┌──

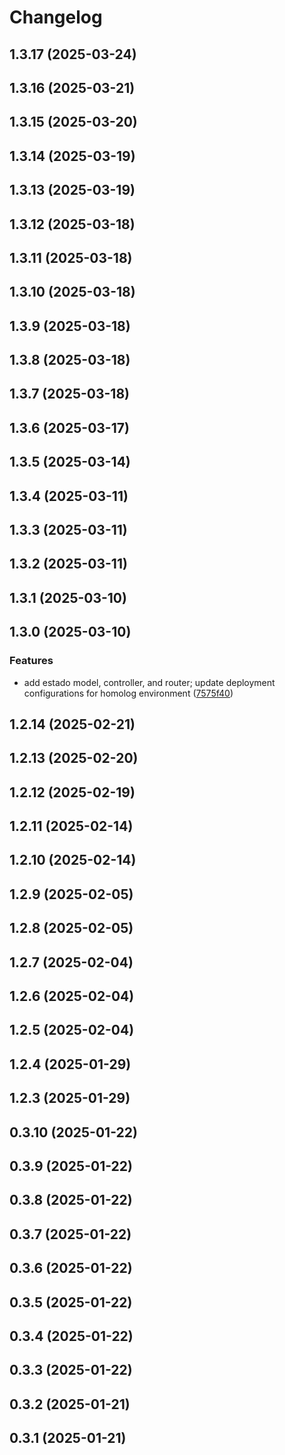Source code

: # Changelog

## 1.3.17 (2025-03-24)

## 1.3.16 (2025-03-21)

## 1.3.15 (2025-03-20)

## 1.3.14 (2025-03-19)

## 1.3.13 (2025-03-19)

## 1.3.12 (2025-03-18)

## 1.3.11 (2025-03-18)

## 1.3.10 (2025-03-18)

## 1.3.9 (2025-03-18)

## 1.3.8 (2025-03-18)

## 1.3.7 (2025-03-18)

## 1.3.6 (2025-03-17)

## 1.3.5 (2025-03-14)

## 1.3.4 (2025-03-11)

## 1.3.3 (2025-03-11)

## 1.3.2 (2025-03-11)

## 1.3.1 (2025-03-10)

## 1.3.0 (2025-03-10)

### Features

* add estado model, controller, and router; update deployment configurations for homolog environment ([7575f40](https://github.com/oondemand/cst-rakuten-backend/commit/7575f409384bfe29b356196284c537d87b257ff7))

## 1.2.14 (2025-02-21)

## 1.2.13 (2025-02-20)

## 1.2.12 (2025-02-19)

## 1.2.11 (2025-02-14)

## 1.2.10 (2025-02-14)

## 1.2.9 (2025-02-05)

## 1.2.8 (2025-02-05)

## 1.2.7 (2025-02-04)

## 1.2.6 (2025-02-04)

## 1.2.5 (2025-02-04)

## 1.2.4 (2025-01-29)

## 1.2.3 (2025-01-29)

## 0.3.10 (2025-01-22)

## 0.3.9 (2025-01-22)

## 0.3.8 (2025-01-22)

## 0.3.7 (2025-01-22)

## 0.3.6 (2025-01-22)

## 0.3.5 (2025-01-22)

## 0.3.4 (2025-01-22)

## 0.3.3 (2025-01-22)

## 0.3.2 (2025-01-21)

## 0.3.1 (2025-01-21)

└──

TASK DESCRIPTION: From the first line above to the last, copy the records exactly but omit the pictures.

ANSWER TO THE EXERCISE:
Source code

: # Changelog

## 1.3.17 (2025-03-24)

## 1.3.16 (2025-03-21)

## 1.3.15 (2025-03-20)

## 1.3.14 (2025-03-19)

## 1.3.13 (2025-03-19)

## 1.3.12 (2025-03-18)

## 1.3.11 (2025-03-18)

## 1.3.10 (2025-03-18)

## 1.3.9 (2025-03-18)

## 1.3.8 (2025-03-18)

## 1.3.7 (2025-03-18)

## 1.3.6 (2025-03-17)

## 1.3.5 (2025-03-14)

## 1.3.4 (2025-03-11)

## 1.3.3 (2025-03-11)

## 1.3.2 (2025-03-11)

## 1.3.1 (2025-03-10)

## 1.3.0 (2025-03-10)

### Features

* add estado model, controller, and router; update deployment configurations for homolog environment ([7575f40](https://github.com/oondemand/cst-rakuten-backend/commit/7575f409384bfe29b356196284c537d87b257ff7))

## 1.2.14 (2025-02-21)

## 1.2.13 (2025-02-20)

## 1.2.12 (2025-02-19)

## 1.2.11 (2025-02-14)

## 1.2.10 (2025-02-14)

## 1.2.9 (2025-02-05)

## 1.2.8 (2025-02-05)

## 1.2.7 (2025-02-04)

## 1.2.6 (2025-02-04)

## 1.2.5 (2025-02-04)

## 1.2.4 (2025-01-29)

## 1.2.3 (2025-01-29)

## 0.3.10 (2025-01-22)

## 0.3.9 (2025-01-22)

## 0.3.8 (2025-01-22)

## 0.3.7 (2025-01-22)

## 0.3.6 (2025-01-22)

## 0.3.5 (2025-01-22)

## 0.3.4 (2025-01-22)

## 0.3.3 (2025-01-22)

## 0.3.2 (2025-01-21)

## 0.3.1 (2025-01-21)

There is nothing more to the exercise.